Exercise aim: Copy each line below word for word and drop every image.

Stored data
----------

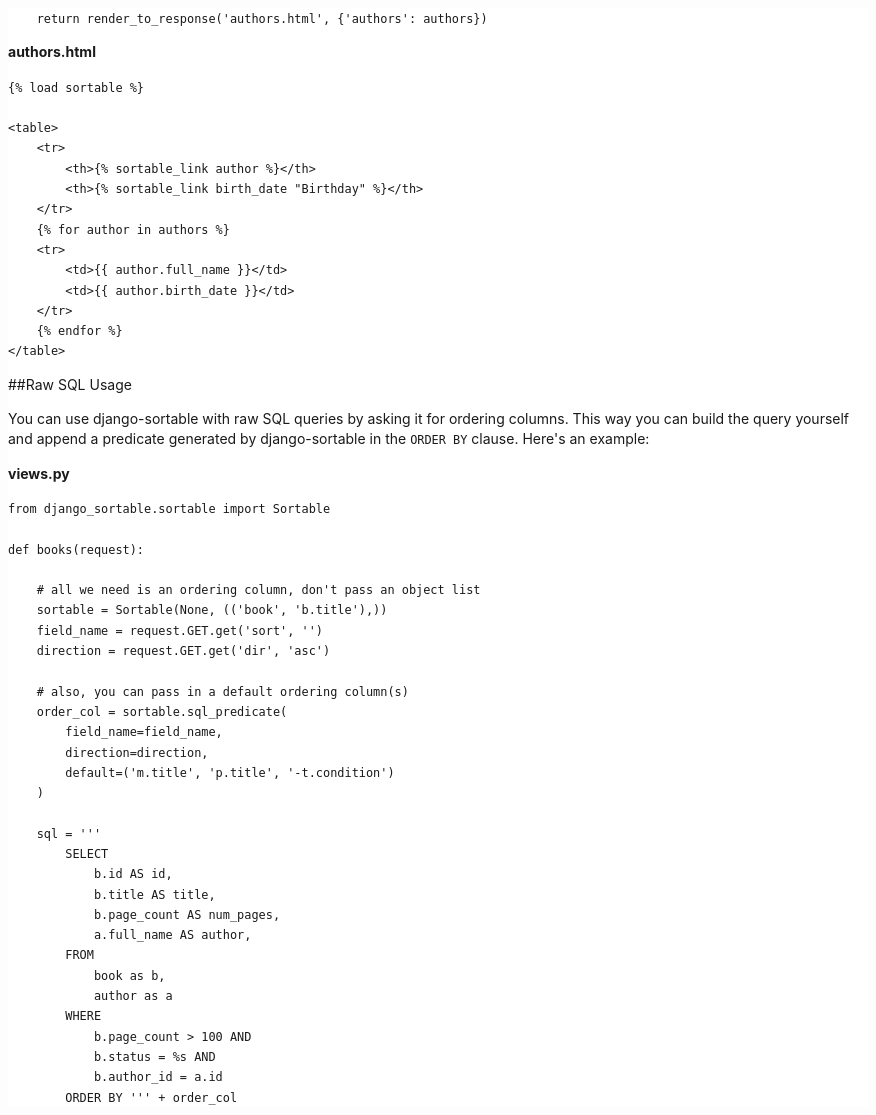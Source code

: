         return render_to_response('authors.html', {'authors': authors})

__authors.html__

    {% load sortable %}
  
    <table>
        <tr>
            <th>{% sortable_link author %}</th>
            <th>{% sortable_link birth_date "Birthday" %}</th>
        </tr>
        {% for author in authors %}
        <tr>
            <td>{{ author.full_name }}</td>
            <td>{{ author.birth_date }}</td>
        </tr>
        {% endfor %}
    </table>


##Raw SQL Usage

You can use django-sortable with raw SQL queries by asking it for ordering columns. This way you can build the query yourself and append a predicate generated by django-sortable in the `ORDER BY` clause. Here's an example:

__views.py__

    from django_sortable.sortable import Sortable
  
    def books(request):
    
        # all we need is an ordering column, don't pass an object list
        sortable = Sortable(None, (('book', 'b.title'),))
        field_name = request.GET.get('sort', '')
        direction = request.GET.get('dir', 'asc')
    
        # also, you can pass in a default ordering column(s)
        order_col = sortable.sql_predicate(
            field_name=field_name, 
            direction=direction, 
            default=('m.title', 'p.title', '-t.condition')
        )
  
        sql = '''
            SELECT      
                b.id AS id,
                b.title AS title,
                b.page_count AS num_pages,
                a.full_name AS author,
            FROM 
                book as b, 
                author as a
            WHERE 
                b.page_count > 100 AND
                b.status = %s AND
                b.author_id = a.id
            ORDER BY ''' + order_col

----------

Output of the task:
Source code

:         return render_to_response('authors.html', {'authors': authors})

__authors.html__

    {% load sortable %}
  
    <table>
        <tr>
            <th>{% sortable_link author %}</th>
            <th>{% sortable_link birth_date "Birthday" %}</th>
        </tr>
        {% for author in authors %}
        <tr>
            <td>{{ author.full_name }}</td>
            <td>{{ author.birth_date }}</td>
        </tr>
        {% endfor %}
    </table>


##Raw SQL Usage

You can use django-sortable with raw SQL queries by asking it for ordering columns. This way you can build the query yourself and append a predicate generated by django-sortable in the `ORDER BY` clause. Here's an example:

__views.py__

    from django_sortable.sortable import Sortable
  
    def books(request):
    
        # all we need is an ordering column, don't pass an object list
        sortable = Sortable(None, (('book', 'b.title'),))
        field_name = request.GET.get('sort', '')
        direction = request.GET.get('dir', 'asc')
    
        # also, you can pass in a default ordering column(s)
        order_col = sortable.sql_predicate(
            field_name=field_name, 
            direction=direction, 
            default=('m.title', 'p.title', '-t.condition')
        )
  
        sql = '''
            SELECT      
                b.id AS id,
                b.title AS title,
                b.page_count AS num_pages,
                a.full_name AS author,
            FROM 
                book as b, 
                author as a
            WHERE 
                b.page_count > 100 AND
                b.status = %s AND
                b.author_id = a.id
            ORDER BY ''' + order_col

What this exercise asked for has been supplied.